Try it
Using the listing below, set down exactly the lines starting at the line that contains "- Log Data: We" and ending at the line that contains "We use your information for", both included, and no others.
─── Supplied material
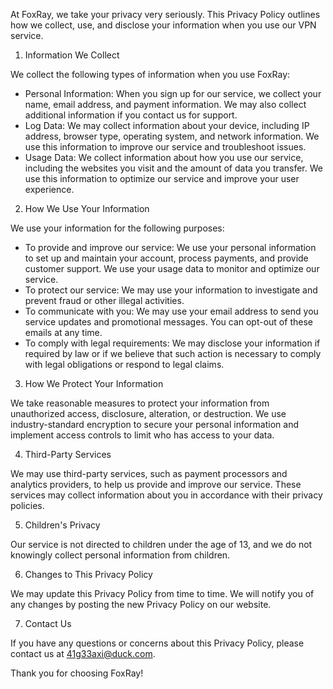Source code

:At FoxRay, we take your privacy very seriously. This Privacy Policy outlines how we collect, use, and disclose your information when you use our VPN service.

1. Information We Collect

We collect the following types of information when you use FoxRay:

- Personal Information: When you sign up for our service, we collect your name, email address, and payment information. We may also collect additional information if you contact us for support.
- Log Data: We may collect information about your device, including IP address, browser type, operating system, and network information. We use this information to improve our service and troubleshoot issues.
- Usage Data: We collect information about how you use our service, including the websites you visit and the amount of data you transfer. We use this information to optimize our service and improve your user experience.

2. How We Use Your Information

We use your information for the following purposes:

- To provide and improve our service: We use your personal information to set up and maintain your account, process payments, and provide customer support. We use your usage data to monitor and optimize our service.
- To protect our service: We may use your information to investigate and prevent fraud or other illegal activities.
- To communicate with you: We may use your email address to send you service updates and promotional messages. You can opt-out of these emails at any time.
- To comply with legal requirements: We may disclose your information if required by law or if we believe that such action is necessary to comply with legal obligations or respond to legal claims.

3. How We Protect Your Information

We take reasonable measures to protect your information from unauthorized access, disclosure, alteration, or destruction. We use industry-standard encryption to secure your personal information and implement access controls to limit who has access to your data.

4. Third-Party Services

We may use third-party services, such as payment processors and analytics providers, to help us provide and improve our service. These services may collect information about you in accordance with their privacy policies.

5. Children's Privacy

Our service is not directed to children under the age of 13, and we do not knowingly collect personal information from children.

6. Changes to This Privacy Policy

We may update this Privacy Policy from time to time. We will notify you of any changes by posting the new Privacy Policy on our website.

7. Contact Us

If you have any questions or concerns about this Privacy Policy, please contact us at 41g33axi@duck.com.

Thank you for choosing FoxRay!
──────
─── Supplied material
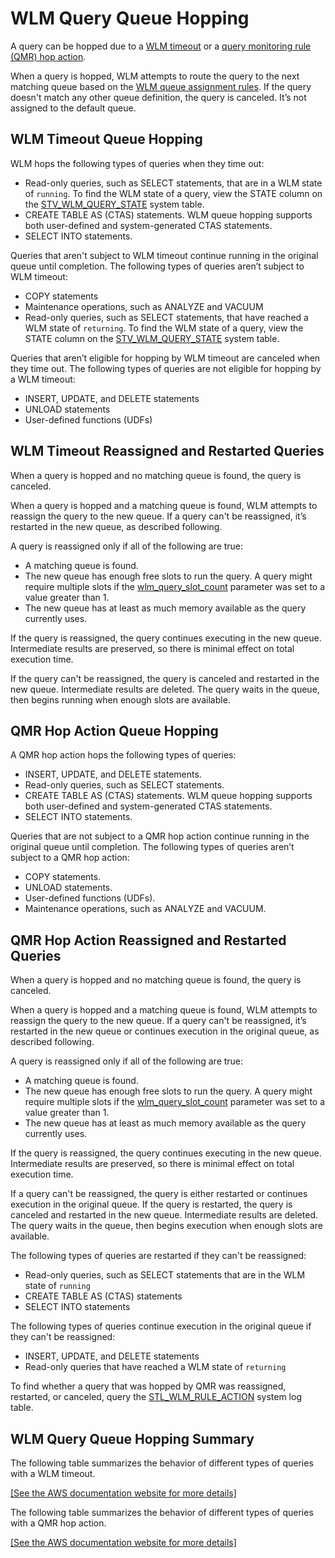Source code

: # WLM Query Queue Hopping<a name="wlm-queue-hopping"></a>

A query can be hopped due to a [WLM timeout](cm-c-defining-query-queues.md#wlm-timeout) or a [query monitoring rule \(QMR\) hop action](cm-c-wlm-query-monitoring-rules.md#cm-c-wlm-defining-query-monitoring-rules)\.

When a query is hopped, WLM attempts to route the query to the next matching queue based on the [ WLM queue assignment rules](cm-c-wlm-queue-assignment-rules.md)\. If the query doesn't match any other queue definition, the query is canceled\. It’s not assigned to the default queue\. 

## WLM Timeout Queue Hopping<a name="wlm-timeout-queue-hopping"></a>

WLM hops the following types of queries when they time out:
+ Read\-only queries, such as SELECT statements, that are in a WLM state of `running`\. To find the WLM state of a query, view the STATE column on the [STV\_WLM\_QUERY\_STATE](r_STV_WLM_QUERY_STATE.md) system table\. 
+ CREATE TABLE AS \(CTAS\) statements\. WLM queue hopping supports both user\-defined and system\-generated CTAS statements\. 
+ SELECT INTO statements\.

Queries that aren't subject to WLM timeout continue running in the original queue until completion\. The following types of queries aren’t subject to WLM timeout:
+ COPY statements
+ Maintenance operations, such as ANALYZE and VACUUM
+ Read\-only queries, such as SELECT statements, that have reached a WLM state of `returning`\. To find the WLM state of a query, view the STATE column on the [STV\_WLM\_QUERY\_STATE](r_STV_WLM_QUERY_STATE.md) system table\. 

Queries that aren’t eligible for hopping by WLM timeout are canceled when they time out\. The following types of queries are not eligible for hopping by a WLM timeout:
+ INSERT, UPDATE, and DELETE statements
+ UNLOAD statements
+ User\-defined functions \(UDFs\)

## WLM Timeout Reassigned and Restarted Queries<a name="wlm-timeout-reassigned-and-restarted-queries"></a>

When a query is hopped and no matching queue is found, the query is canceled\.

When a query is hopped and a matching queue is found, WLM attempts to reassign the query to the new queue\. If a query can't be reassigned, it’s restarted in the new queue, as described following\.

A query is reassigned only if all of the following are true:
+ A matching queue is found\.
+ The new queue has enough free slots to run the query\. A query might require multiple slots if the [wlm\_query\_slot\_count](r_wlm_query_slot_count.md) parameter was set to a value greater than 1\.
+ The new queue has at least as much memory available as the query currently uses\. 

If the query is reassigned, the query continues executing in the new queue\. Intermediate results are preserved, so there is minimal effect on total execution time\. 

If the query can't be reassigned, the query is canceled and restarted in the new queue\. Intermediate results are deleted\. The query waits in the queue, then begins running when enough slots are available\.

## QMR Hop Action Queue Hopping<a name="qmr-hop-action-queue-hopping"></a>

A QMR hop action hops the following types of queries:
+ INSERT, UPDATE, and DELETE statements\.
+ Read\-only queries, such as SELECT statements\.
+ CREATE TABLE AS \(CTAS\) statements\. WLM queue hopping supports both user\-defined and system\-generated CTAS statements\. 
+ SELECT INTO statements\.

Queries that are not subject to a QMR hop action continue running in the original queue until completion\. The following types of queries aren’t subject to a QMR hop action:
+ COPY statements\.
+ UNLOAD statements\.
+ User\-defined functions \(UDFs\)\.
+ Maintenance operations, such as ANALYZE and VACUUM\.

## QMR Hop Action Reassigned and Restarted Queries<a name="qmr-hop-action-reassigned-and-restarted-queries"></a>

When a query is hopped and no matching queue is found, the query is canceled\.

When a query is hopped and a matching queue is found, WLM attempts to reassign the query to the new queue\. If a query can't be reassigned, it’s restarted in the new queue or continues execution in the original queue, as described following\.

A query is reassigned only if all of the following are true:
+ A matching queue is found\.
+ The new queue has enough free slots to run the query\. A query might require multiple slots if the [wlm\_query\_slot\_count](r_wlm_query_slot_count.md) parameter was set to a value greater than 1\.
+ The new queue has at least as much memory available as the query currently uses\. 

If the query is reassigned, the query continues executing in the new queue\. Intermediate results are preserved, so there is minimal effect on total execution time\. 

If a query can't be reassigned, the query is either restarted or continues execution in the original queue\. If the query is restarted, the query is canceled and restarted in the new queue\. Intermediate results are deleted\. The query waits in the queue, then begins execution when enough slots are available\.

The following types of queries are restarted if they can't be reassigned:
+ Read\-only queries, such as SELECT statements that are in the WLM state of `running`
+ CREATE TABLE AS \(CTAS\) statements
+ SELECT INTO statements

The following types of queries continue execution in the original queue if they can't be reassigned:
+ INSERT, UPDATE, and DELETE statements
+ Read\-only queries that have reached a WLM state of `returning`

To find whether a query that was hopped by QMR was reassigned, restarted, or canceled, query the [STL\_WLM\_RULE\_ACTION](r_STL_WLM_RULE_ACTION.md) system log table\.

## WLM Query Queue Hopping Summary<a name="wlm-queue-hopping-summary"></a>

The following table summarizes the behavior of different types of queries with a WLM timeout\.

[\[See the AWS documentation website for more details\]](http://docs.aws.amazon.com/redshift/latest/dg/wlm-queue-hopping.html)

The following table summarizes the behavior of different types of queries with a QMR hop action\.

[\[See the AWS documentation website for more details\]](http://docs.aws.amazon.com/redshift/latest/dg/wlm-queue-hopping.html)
──────
Answer section
- Log Data: We may collect information about your device, including IP address, browser type, operating system, and network information. We use this information to improve our service and troubleshoot issues.
- Usage Data: We collect information about how you use our service, including the websites you visit and the amount of data you transfer. We use this information to optimize our service and improve your user experience.

2. How We Use Your Information

We use your information for the following purposes:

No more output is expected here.